*** Supplied material ***
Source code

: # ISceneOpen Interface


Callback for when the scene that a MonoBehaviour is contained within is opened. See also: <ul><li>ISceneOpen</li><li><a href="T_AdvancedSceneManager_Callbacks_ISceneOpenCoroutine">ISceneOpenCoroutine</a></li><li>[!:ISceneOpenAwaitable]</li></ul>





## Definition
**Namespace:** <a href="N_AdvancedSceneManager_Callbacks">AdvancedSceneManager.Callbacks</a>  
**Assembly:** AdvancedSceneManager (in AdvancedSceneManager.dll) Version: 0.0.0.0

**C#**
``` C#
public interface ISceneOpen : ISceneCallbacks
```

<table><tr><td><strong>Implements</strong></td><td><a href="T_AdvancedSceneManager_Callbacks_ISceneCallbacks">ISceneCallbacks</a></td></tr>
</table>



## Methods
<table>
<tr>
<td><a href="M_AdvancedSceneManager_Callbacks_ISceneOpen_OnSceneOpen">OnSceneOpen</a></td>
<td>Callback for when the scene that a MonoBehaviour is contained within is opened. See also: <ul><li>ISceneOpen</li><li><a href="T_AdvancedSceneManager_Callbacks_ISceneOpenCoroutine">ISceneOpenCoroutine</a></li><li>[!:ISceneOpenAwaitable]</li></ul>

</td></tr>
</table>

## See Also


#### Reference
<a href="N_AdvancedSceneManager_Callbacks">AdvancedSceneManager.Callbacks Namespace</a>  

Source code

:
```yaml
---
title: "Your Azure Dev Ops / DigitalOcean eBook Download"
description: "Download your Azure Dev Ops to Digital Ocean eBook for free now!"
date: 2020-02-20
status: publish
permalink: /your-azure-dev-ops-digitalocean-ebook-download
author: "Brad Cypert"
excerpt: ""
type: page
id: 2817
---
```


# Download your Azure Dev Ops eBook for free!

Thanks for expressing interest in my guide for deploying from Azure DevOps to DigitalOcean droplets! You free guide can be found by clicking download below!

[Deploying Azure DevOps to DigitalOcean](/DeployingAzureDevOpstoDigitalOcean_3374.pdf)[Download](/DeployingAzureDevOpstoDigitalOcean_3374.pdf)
***
Instructions to follow:
An exact copy of all the records is what is needed here.

Your response:
Source code

: # ISceneOpen Interface


Callback for when the scene that a MonoBehaviour is contained within is opened. See also: <ul><li>ISceneOpen</li><li><a href="T_AdvancedSceneManager_Callbacks_ISceneOpenCoroutine">ISceneOpenCoroutine</a></li><li>[!:ISceneOpenAwaitable]</li></ul>





## Definition
**Namespace:** <a href="N_AdvancedSceneManager_Callbacks">AdvancedSceneManager.Callbacks</a>  
**Assembly:** AdvancedSceneManager (in AdvancedSceneManager.dll) Version: 0.0.0.0

**C#**
``` C#
public interface ISceneOpen : ISceneCallbacks
```

<table><tr><td><strong>Implements</strong></td><td><a href="T_AdvancedSceneManager_Callbacks_ISceneCallbacks">ISceneCallbacks</a></td></tr>
</table>



## Methods
<table>
<tr>
<td><a href="M_AdvancedSceneManager_Callbacks_ISceneOpen_OnSceneOpen">OnSceneOpen</a></td>
<td>Callback for when the scene that a MonoBehaviour is contained within is opened. See also: <ul><li>ISceneOpen</li><li><a href="T_AdvancedSceneManager_Callbacks_ISceneOpenCoroutine">ISceneOpenCoroutine</a></li><li>[!:ISceneOpenAwaitable]</li></ul>

</td></tr>
</table>

## See Also


#### Reference
<a href="N_AdvancedSceneManager_Callbacks">AdvancedSceneManager.Callbacks Namespace</a>  

Source code

:
```yaml
---
title: "Your Azure Dev Ops / DigitalOcean eBook Download"
description: "Download your Azure Dev Ops to Digital Ocean eBook for free now!"
date: 2020-02-20
status: publish
permalink: /your-azure-dev-ops-digitalocean-ebook-download
author: "Brad Cypert"
excerpt: ""
type: page
id: 2817
---
```


# Download your Azure Dev Ops eBook for free!

Thanks for expressing interest in my guide for deploying from Azure DevOps to DigitalOcean droplets! You free guide can be found by clicking download below!

[Deploying Azure DevOps to DigitalOcean](/DeployingAzureDevOpstoDigitalOcean_3374.pdf)[Download](/DeployingAzureDevOpstoDigitalOcean_3374.pdf)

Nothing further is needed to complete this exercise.